** TASK INSTRUCTIONS **
Your answer should be the lines of the data below that contain "into".

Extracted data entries
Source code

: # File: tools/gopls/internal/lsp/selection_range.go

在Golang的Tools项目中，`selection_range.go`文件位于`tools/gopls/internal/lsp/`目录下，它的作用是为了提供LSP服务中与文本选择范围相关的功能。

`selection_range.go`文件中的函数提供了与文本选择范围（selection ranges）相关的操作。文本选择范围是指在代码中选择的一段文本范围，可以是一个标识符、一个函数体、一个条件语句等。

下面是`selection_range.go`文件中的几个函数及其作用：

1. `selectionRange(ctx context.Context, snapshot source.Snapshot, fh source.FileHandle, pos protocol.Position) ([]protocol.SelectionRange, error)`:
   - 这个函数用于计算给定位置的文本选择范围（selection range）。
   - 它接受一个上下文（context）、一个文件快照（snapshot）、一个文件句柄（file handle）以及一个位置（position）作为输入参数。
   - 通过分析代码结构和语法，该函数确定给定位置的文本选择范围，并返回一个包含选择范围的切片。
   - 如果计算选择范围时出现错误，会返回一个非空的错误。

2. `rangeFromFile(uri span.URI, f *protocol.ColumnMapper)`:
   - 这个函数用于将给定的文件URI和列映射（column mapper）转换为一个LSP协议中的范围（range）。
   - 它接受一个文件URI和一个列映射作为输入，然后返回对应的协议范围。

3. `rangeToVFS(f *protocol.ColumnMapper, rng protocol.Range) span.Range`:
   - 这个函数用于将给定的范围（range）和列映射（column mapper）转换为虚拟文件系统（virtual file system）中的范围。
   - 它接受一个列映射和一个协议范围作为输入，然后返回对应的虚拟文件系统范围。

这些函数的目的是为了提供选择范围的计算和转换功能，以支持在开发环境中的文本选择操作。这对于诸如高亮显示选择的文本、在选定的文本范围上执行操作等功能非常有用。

...

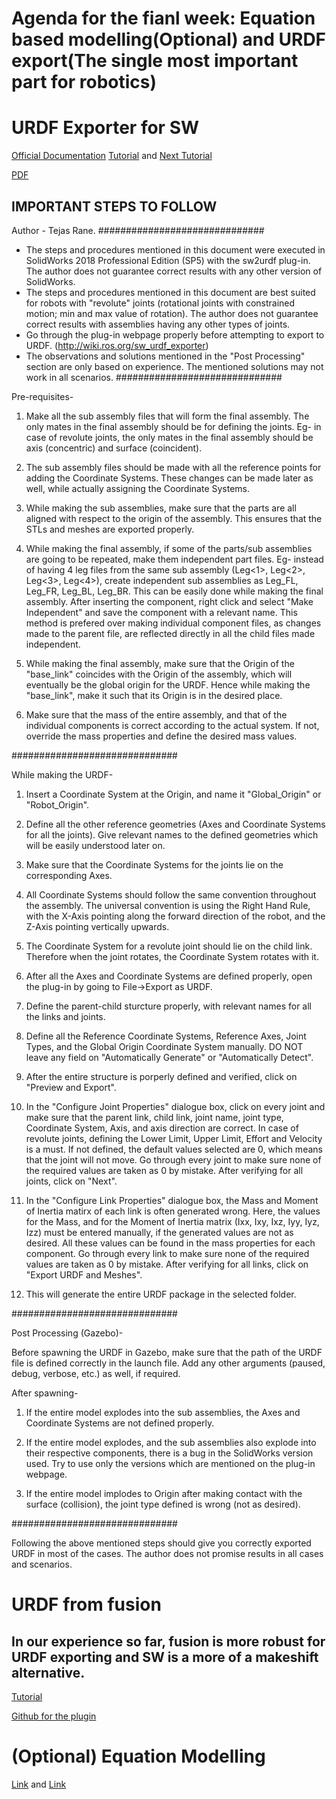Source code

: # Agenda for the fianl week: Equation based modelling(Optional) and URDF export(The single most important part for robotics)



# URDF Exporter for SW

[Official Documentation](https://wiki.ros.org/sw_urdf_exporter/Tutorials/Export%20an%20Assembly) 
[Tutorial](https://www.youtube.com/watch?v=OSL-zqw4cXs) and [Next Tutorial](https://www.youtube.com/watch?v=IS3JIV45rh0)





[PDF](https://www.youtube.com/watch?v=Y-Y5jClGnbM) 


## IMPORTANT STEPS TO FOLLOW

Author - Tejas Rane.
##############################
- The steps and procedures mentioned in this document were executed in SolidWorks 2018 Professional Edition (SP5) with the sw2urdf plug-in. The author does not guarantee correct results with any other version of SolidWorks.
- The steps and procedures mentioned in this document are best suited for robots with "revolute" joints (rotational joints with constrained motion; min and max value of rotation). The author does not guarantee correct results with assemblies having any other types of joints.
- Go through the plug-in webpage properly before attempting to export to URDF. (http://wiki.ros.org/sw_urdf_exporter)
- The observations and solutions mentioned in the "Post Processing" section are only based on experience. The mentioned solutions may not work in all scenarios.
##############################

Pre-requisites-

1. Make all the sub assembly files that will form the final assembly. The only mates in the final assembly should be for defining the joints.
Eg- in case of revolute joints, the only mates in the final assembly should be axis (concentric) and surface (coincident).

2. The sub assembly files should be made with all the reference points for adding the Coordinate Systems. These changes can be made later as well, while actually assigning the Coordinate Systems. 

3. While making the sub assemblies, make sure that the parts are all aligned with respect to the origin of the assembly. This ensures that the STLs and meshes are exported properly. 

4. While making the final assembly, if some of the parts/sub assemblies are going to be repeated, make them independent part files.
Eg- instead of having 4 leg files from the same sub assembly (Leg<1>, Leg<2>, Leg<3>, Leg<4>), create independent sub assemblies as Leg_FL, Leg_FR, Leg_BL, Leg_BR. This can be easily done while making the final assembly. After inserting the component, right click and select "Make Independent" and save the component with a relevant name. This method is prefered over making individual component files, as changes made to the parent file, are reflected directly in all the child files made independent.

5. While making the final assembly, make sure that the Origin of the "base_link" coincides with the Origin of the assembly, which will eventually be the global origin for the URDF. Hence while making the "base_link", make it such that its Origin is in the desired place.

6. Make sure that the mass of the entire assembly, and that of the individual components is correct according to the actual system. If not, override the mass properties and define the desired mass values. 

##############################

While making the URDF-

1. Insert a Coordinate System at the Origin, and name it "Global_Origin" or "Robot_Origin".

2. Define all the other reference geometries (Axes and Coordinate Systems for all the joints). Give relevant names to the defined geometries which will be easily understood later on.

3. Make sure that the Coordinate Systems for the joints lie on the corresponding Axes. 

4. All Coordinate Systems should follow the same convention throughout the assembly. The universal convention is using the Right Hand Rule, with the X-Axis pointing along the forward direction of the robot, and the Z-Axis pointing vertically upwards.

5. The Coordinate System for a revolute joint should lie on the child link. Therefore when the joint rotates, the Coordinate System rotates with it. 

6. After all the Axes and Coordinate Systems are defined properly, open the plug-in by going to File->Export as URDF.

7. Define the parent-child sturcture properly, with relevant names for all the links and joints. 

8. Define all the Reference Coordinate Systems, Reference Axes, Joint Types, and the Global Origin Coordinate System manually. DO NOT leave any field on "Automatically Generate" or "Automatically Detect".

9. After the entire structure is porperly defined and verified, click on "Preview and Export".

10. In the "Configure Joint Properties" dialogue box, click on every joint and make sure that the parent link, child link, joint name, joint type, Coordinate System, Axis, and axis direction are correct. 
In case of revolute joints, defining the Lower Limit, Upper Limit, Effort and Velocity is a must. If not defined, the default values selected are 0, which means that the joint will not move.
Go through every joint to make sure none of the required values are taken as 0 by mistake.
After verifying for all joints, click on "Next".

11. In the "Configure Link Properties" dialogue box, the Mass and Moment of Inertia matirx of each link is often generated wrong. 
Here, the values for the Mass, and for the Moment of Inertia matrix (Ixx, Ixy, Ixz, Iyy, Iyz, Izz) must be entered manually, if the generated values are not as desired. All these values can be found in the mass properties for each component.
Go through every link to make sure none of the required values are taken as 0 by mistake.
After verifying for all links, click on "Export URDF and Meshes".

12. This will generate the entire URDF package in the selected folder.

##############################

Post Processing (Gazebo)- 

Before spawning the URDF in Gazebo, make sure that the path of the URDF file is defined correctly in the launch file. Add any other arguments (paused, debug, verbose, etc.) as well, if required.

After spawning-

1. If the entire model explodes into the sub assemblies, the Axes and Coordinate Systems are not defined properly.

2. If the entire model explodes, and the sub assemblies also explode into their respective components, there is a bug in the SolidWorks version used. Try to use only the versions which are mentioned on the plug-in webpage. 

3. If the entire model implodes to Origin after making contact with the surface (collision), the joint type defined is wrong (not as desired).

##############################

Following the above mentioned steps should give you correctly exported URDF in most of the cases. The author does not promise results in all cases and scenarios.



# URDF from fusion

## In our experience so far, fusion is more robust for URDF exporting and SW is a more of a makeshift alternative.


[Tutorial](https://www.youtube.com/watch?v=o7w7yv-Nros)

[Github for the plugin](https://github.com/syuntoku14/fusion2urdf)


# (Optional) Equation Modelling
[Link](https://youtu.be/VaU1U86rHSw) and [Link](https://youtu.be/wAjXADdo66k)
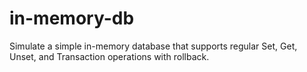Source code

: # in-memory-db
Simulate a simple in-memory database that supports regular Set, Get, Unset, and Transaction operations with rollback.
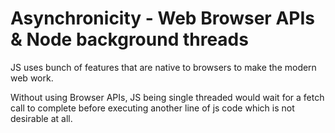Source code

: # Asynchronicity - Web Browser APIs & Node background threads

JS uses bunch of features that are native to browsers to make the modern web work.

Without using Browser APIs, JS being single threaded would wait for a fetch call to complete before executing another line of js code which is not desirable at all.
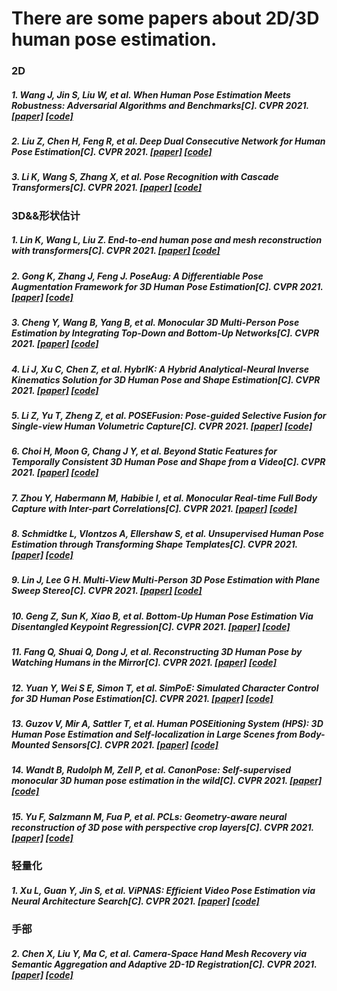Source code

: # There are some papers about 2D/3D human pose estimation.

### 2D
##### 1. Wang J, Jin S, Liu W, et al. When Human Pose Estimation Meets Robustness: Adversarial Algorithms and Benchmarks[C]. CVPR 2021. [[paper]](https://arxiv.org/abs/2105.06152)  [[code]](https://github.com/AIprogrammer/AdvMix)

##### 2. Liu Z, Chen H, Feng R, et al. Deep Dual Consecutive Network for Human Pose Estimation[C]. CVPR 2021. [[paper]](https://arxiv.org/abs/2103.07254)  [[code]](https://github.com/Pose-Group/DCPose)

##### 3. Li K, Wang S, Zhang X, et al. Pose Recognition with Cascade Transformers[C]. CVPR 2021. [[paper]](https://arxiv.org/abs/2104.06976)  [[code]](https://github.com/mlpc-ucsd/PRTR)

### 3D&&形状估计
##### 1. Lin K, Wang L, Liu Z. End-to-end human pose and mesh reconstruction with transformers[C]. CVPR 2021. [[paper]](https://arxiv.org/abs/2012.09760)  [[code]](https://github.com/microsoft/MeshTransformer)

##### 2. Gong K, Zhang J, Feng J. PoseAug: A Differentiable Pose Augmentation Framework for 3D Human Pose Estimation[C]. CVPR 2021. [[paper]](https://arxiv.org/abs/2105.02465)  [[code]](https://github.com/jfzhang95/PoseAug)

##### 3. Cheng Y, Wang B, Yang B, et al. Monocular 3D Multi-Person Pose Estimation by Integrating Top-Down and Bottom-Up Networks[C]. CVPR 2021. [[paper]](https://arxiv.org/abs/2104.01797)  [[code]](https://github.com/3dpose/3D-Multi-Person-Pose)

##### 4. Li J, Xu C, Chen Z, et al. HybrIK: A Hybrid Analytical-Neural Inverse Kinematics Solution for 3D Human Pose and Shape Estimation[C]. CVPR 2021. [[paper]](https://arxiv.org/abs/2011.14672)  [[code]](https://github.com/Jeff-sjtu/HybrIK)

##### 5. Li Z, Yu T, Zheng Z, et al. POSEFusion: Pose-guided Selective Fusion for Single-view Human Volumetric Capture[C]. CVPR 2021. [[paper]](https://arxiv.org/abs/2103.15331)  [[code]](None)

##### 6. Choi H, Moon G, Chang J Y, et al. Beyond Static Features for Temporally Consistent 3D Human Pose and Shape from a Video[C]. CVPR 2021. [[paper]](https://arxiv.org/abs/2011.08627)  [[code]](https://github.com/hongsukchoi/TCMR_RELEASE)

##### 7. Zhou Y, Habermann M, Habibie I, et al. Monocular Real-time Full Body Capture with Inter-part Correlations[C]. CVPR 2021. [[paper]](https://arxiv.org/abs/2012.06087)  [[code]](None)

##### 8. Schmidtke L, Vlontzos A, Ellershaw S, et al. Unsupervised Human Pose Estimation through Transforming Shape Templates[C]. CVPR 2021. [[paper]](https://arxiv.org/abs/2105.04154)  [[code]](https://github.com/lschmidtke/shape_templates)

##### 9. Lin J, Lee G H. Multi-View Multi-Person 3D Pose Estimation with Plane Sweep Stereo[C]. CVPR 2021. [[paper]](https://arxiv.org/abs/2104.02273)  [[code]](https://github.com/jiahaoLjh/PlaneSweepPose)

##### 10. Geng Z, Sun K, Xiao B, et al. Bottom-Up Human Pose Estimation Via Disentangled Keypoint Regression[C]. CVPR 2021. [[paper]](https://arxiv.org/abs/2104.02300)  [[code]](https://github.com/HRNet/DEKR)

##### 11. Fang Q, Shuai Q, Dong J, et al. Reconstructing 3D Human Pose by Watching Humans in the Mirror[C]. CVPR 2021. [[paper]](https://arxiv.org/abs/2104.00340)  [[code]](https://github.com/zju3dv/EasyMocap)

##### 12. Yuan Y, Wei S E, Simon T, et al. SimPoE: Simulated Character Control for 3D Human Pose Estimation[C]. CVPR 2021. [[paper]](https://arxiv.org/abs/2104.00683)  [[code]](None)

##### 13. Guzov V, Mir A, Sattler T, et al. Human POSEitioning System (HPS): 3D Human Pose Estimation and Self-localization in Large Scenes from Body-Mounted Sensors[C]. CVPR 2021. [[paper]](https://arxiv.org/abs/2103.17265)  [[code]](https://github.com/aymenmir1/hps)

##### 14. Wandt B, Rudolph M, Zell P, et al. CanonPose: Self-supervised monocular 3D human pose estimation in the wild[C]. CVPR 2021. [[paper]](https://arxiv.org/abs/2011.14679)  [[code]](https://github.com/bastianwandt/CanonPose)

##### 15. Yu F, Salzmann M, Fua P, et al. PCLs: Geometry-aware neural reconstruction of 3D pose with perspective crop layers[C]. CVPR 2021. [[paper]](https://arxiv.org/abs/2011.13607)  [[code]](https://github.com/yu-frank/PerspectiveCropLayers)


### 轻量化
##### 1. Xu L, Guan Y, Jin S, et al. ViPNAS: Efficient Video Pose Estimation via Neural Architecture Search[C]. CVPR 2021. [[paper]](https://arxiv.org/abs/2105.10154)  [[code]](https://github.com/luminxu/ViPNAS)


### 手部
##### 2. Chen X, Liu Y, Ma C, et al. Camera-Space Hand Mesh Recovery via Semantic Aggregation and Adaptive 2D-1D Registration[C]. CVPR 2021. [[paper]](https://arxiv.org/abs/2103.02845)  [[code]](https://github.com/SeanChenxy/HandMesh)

** SOLUTION TO THIS PROBLEM **
1. If the entire model explodes into the sub assemblies, the Axes and Coordinate Systems are not defined properly.
2. If the entire model explodes, and the sub assemblies also explode into their respective components, there is a bug in the SolidWorks version used. Try to use only the versions which are mentioned on the plug-in webpage. 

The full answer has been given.